こぼれ話

2018.07.13

和の国

イスラムとイスラムの家庭料理を題材にした映画を見てきました。

個人が主催するミニシアターの上映だったので、映画の進行中もみんなでおしゃべりして(家でテレビを見る感じ?)驚きのその内容に一緒にツッコミまくったりして

楽しい体験でした。

イスラム圏の国々(イランやトルコなど)を旅してきた方が進行役をしてくださり、色々補足説明してくれたので、余計にわかりやすかったです。

その中で「現在イスラム教である国が、イスラム教から脱することはあるのだろうか」

という話が出ました。

進行役の方は「それはないと思う。イスラム教は宗教を超えてすでに文化である。

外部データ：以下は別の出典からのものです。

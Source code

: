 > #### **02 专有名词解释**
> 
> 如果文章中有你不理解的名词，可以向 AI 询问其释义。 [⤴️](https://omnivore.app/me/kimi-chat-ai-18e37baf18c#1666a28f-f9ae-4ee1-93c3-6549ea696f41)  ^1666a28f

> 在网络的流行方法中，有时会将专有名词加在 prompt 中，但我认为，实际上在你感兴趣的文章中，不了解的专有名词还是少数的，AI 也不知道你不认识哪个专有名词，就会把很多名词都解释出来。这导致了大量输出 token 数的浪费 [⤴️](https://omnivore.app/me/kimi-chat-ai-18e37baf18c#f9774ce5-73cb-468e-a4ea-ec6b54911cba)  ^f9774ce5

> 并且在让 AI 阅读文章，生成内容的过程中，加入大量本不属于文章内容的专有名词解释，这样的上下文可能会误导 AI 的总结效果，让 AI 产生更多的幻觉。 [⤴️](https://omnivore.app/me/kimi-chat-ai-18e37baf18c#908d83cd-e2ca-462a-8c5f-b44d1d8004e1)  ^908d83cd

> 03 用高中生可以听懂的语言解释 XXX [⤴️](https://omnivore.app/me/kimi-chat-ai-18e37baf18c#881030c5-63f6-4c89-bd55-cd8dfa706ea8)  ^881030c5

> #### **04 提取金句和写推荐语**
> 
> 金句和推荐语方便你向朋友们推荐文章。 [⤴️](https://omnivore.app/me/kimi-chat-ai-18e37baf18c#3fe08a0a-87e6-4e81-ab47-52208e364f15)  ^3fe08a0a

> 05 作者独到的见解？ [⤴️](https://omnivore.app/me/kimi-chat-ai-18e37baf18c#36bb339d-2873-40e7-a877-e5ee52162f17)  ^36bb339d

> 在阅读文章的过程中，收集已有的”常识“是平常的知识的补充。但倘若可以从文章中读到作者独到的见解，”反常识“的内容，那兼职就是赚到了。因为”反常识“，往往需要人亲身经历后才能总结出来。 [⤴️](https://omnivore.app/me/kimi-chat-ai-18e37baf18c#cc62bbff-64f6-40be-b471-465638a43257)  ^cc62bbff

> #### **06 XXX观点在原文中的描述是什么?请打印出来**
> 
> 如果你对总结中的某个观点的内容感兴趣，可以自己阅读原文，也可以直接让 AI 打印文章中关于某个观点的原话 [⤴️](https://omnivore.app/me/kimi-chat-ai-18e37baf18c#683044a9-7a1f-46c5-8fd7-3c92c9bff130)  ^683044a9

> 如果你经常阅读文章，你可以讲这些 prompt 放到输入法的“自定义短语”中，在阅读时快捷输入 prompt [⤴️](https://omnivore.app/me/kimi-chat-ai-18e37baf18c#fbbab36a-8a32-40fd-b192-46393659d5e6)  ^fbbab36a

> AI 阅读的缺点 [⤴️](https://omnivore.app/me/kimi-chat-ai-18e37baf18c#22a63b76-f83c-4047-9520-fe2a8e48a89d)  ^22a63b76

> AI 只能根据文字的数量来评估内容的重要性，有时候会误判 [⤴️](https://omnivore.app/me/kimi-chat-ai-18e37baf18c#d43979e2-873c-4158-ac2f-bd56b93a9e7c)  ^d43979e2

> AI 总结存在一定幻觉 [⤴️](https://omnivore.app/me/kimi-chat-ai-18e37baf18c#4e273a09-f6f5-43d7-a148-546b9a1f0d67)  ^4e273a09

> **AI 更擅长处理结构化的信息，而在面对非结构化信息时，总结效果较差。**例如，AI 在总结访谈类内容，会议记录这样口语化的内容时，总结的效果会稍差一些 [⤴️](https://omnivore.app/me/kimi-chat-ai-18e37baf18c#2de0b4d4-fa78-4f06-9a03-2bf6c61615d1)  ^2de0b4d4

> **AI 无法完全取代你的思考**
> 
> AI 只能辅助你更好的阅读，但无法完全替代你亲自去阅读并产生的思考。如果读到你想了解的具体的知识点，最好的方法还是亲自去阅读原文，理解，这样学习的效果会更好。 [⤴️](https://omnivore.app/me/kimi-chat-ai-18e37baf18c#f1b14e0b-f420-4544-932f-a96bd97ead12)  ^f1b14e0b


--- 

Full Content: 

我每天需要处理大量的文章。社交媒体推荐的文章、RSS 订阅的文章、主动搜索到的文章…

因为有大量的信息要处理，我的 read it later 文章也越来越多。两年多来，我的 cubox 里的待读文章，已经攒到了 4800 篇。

食事の内容から作法から、日常の習慣(お祈りとか)すべてイスラムの教えに乗っ取ってる。

もしイスラム教というのがなくなったとしても、生活スタイルとしてそれらは残ると思う。例えばラマダン(断食)も宗教行事だけど、その意味がわからなくても「こうするもの」

として残ると思う」

ということを言っていて、すごくおもしろいなと思いました。

 

それって日本も同じだと思ったのです。

日本は宗教に寛容な、なんでもありの国だと思われていますが、その根底には神道があります。

お正月をみればわかります。個人によっては簡略化されつつあるお正月ですが

「1年が始まるという感覚」「おめでたい感覚」が体感として私たちのなかにある。

神道という宗教枠を超えてもう文化として根付いてしまっているのです。

 

日本人を規定するものって何だろう?とよく考えます。

これこそが日本人だ!と思えるものって、神道の行事として生活に関わっているものをのぞけば「和の精神」くらいしか思いつきません。

聖徳太子が「和を持って貴しとなす」と言われた「和」です。

これは地域の共同体の運営という小さなものから、国家という大きな枠組みまで網羅する日本特有の考え方だろうなあと思います。

和の精神は「みんな仲良くする」という面と「足並みを乱すな」という面があります。

共同体に秩序と安定をもたらし、突出するものを許さない側面もあります。

幸か不幸かでなく、そういう特質を生まれ持ってしまった(育んでしまった?)風土のようなもの。

 

それはきっと、人々が意識する前に「そうしなきゃ生き残れない何か」がこの国にあったのだと思います。

それって一体何だったのだろう?と考えてしまいます。